Exercise details: Report how many lines in the records hold the string "generator"; give the number and nothing else.
++++ Data to use
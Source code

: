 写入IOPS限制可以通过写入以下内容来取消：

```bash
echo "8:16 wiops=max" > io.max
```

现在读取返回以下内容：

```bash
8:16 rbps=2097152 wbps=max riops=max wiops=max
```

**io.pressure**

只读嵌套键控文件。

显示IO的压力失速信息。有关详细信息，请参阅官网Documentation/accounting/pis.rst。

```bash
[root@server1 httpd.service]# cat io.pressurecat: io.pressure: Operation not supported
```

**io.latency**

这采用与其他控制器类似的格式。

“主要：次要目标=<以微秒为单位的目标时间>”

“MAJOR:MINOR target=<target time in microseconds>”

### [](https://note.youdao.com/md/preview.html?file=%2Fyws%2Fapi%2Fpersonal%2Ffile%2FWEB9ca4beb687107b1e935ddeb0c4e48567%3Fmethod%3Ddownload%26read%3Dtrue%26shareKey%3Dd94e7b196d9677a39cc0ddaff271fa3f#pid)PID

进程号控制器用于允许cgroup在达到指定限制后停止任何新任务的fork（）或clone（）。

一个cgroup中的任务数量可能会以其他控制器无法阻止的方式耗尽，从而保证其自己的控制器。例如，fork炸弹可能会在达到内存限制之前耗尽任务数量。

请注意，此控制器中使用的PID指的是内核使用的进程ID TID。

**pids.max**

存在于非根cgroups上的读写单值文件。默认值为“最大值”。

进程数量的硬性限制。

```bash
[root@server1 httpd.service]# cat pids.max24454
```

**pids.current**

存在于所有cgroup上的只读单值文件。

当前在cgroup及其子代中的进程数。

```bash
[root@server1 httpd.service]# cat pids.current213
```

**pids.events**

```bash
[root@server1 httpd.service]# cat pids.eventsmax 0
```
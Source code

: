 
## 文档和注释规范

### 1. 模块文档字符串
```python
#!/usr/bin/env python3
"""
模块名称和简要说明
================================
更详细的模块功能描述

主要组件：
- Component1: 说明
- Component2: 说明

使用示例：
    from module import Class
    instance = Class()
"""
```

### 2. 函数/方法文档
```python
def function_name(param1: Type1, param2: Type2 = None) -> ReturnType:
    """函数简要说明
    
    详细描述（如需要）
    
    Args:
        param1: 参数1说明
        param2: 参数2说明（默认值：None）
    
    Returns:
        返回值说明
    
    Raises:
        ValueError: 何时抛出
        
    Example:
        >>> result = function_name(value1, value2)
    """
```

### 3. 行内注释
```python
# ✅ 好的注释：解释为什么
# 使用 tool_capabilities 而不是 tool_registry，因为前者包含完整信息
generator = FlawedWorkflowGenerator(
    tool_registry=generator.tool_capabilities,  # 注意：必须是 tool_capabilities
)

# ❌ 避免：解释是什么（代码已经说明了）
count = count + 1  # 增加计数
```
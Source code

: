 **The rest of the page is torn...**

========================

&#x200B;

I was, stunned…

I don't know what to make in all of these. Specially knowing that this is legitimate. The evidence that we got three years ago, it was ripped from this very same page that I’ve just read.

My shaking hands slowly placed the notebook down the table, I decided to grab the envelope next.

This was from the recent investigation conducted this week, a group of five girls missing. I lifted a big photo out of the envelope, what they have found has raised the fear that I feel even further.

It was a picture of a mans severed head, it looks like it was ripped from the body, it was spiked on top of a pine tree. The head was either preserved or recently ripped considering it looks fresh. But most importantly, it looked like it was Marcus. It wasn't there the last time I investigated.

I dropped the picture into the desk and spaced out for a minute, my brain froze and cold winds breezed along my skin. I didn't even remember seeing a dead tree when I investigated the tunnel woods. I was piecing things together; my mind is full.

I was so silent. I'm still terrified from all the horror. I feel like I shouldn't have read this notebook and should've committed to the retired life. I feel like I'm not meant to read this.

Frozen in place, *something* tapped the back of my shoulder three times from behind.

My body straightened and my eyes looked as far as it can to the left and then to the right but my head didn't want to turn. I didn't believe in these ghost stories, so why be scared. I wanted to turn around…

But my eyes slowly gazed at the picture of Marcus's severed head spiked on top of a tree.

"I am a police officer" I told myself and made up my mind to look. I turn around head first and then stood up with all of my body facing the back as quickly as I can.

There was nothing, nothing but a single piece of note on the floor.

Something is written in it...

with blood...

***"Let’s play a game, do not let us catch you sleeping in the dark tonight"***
++++++++
Result of this exercise: 2